One such SPA framework is Angular. We can authenticate our Angular applications with the help of JSON Web token-based authentication. So, when you are creating your Angular application, one big question is, how do you know who your users are and what they can access?

An answer to all such questions and a solution to authentication and authorization problems for APIs is the JWT authentication system which is replacing traditional cookie-based authentication. This gives you an amazing way to declare a user and their access permissions in the application. It gives you an encrypted header as a token to secure your apps from unauthenticated users and build access control logic for your front-end and backend.

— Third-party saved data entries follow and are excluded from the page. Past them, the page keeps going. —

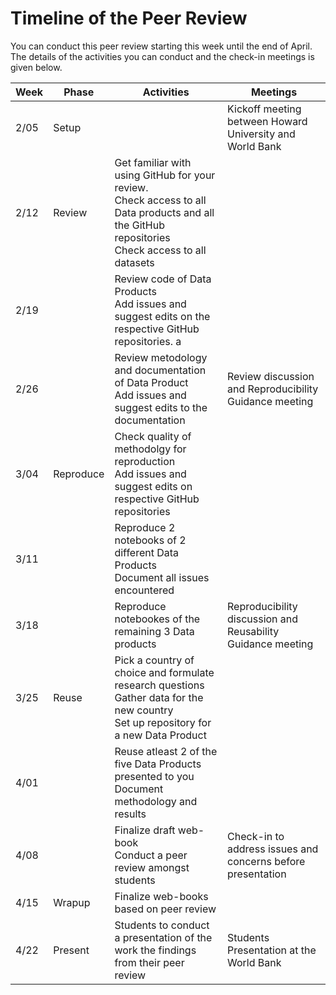 # Timeline of the Peer Review

You can conduct this peer review starting this week until the end of April. The details of the activities you can conduct and the check-in meetings is given below. 

| Week | Phase     | Activities                                                                                                                                             | Meetings                                                    |
| ---- | --------- | ------------------------------------------------------------------------------------------------------------------------------------------------------ | ----------------------------------------------------------- |
| 2/05 | Setup     |                                                                                                                                                        | Kickoff meeting between Howard University and World Bank    |
| 2/12 | Review    | Get familiar with using GitHub for your review.<br/>Check access to all Data products and all the GitHub repositories<br/>Check access to all datasets |                                                             |
| 2/19 |           | Review code of Data Products<br/>Add issues and suggest edits on the respective GitHub repositories.                                               a    |                                                             |
| 2/26 |           | Review metodology and documentation of Data Product<br/>Add issues and suggest edits to the documentation                                              | Review discussion and Reproducibility Guidance meeting      |
| 3/04 | Reproduce | Check quality of methodolgy for reproduction<br/>Add issues and suggest edits on respective GitHub repositories                                        |                                                             |
| 3/11 |           | Reproduce 2 notebooks of 2 different Data Products<br/>Document all issues encountered                                                                 |                                                             |
| 3/18 |           | Reproduce notebookes of the remaining 3 Data products                                                                                                  | Reproducibility discussion and Reusability Guidance meeting |
| 3/25 | Reuse     | Pick a country of choice and formulate research questions<br/>Gather data for the new country<br/>Set up repository for a new Data Product             |                                                             |
| 4/01 |           | Reuse atleast 2 of the five Data Products presented to you<br/>Document methodology and results                                                        |                                                             |
| 4/08 |           | Finalize draft web-book<br/>Conduct a peer review amongst students                                                                                     | Check-in to address issues and concerns before presentation |
| 4/15 | Wrapup    | Finalize web-books based on peer review                                                                                                                |                                                             |
| 4/22 | Present   | Students to conduct a presentation of the work the findings from their peer review                                                                     | Students Presentation at the World Bank                     |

Let’s dive deeper into it by looking at several pieces of code for authentication in your Angular app (version 2+).

Front-End Work

When a user makes a login request, we make the call to backend through our authentication service, as shown below:

login(username: string, password: string): Observable < boolean > {
    return this.http.post('/api/authenticate', JSON.stringify({
            username: username,
            password: password
        }))
        .map((response: Response) => {
            // login successful if there's a jwt token in the response
            let token = response.json() && response.json().token;
            if (token) {
                // set token property
                this.token = token;
                // store username and jwt token in local storage to keep user logged in between page refreshes
                localStorage.setItem('currentUser', JSON.stringify({
                    username: username,
                    token: token
                }));
                // return true to indicate successful login
                return true;
            } else {
                // return false to indicate failed login
                return false;
            }
        });
}

Server-Side Work

When a user tries to log in to the application with their username and password, the server will:

  • Authenticate the user.

  • Generate the token.

  • Send the token to the user.

The backend could be any server-side framework like Node.js that uses the npm ‘jsonwetoken’ module to sign and verify JSON web tokens. Below is some sample code:

Modules:

var jwt = require("jsonwebtoken");
var bcrypt = require("bcryptjs");

And the login function:

  login: function (req, res) {
      // this is param checking if they are provided 
    if (!_.has(req.body, 'email') || !_.has(req.body, 'password')) {
      return res.serverError("No field should be empty.");
    }
      // check if the username matches any email or phoneNumber
    User.findOne({
      email: req.body.email
    }).exec(function callback(err, user) {
      if (err) return res.serverError(err);
      if (!user) return res.serverError("User not found, please sign up.");
      //check password
      bcrypt.compare(req.body.password, user.password, function (error, matched) {
        if (error) return res.serverError(error);
        if (!matched) return res.serverError("Invalid password.");
      //save the date the token was generated for already inside toJSON()
        var token = jwt.sign(user.toJSON(), "this is my secret key", {
          expiresIn: '10m'
        });
       //return the token here
        res.ok(token);
      });
    });
  }

How Does the Token Return Work?

After the user successfully logs in using his credentials, a web token is returned that is stored in local storage. Now, whenever the user wants to access a protected route, it should send the JWT in the authorization header using the Bearer schema. The content of the header looks like:

Authorization: Bearer 

Thus, JWT will be used to authenticate and authorize APIs which will grant access to their protected routes and resources.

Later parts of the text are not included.